Multiple bee species are showing declining populations due to habitat loss, use of pesticides and diseases like Colony Collapse Disorder. Though planting a diverse patch of uninhibited flowering plants may not seem like much, to bees in search of nectar and pollen it could be a feast that helps feed them and us, according to this December 24, 2012 article in Science Daily.
Researchers from the University of California, Berkeley and the University of Texas at Austin found that “… increasing the number of species-rich flowering patches in suburban and urban gardens, farms and restored habitats could provide pathways for bees to forage and improve pollination services over larger areas.” As Shalene Jha, assistant professor of biology at the University of Texas at Austin notes in the article, “Native bees provide critical pollination services for fruit, nut, fiber and forage crops.”
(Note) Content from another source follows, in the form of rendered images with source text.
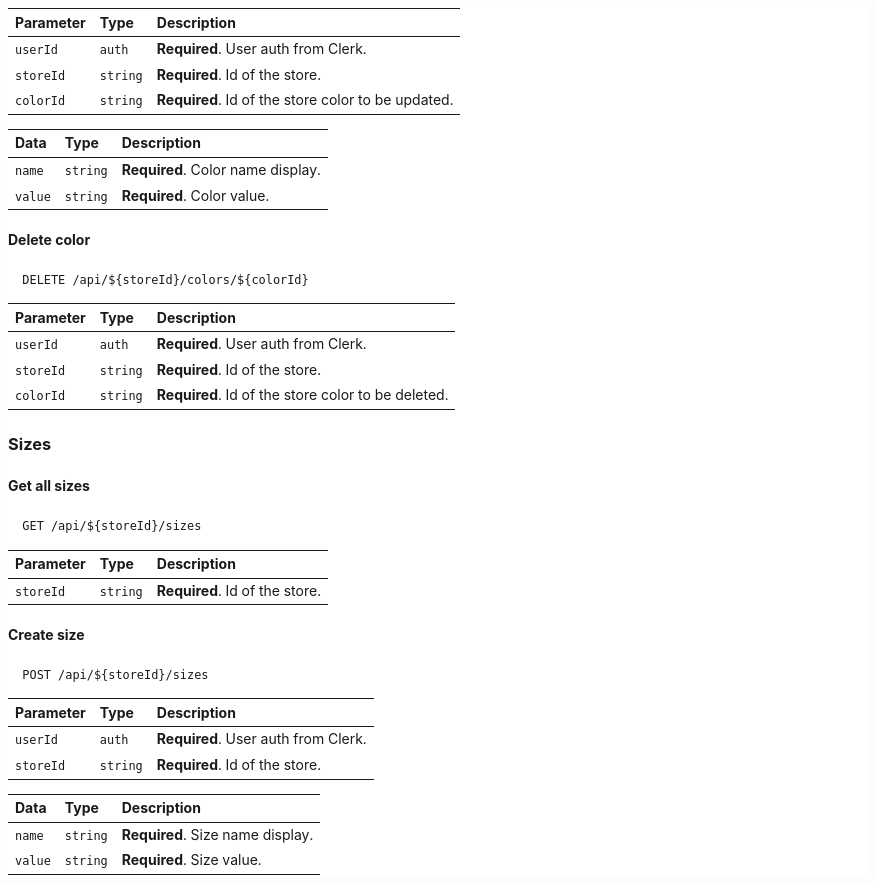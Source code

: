 | Parameter | Type     | Description                       |
| :-------- | :------- | :-------------------------------- |
| `userId`  | `auth`   | **Required**. User auth from Clerk. |
| `storeId` | `string` | **Required**. Id of the store. |
| `colorId` | `string` | **Required**. Id of the store color to be updated. |

| Data | Type | Description |
| :--- | :--- | :---------- |
| `name` | `string` | **Required**. Color name display. |
| `value` | `string` | **Required**. Color value. |

#### Delete color
```http
  DELETE /api/${storeId}/colors/${colorId}
```

| Parameter | Type     | Description                       |
| :-------- | :------- | :-------------------------------- |
| `userId`  | `auth`   | **Required**. User auth from Clerk. |
| `storeId` | `string` | **Required**. Id of the store. |
| `colorId` | `string` | **Required**. Id of the store color to be deleted. |


### Sizes

#### Get all sizes
```http
  GET /api/${storeId}/sizes
```

| Parameter | Type     | Description                       |
| :-------- | :------- | :-------------------------------- |
| `storeId` | `string` | **Required**. Id of the store. |

#### Create size
```http
  POST /api/${storeId}/sizes
```

| Parameter | Type     | Description                       |
| :-------- | :------- | :-------------------------------- |
| `userId`  | `auth`   | **Required**. User auth from Clerk. |
| `storeId` | `string` | **Required**. Id of the store. |

| Data | Type | Description |
| :--- | :--- | :---------- |
| `name` | `string` | **Required**. Size name display. |
| `value` | `string` | **Required**. Size value. |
She and colleagues found that of native bumble bees, thwarted by paved areas containing limited or no patches of flowering plants or ground nesting sites, will travel longer distances to find patches of flowering plants. Importantly, bumble bees will travel even longer distances to locate diversely planted patches of flowering plants. In other words, bees seek out planted or native areas that offer them a rich menu.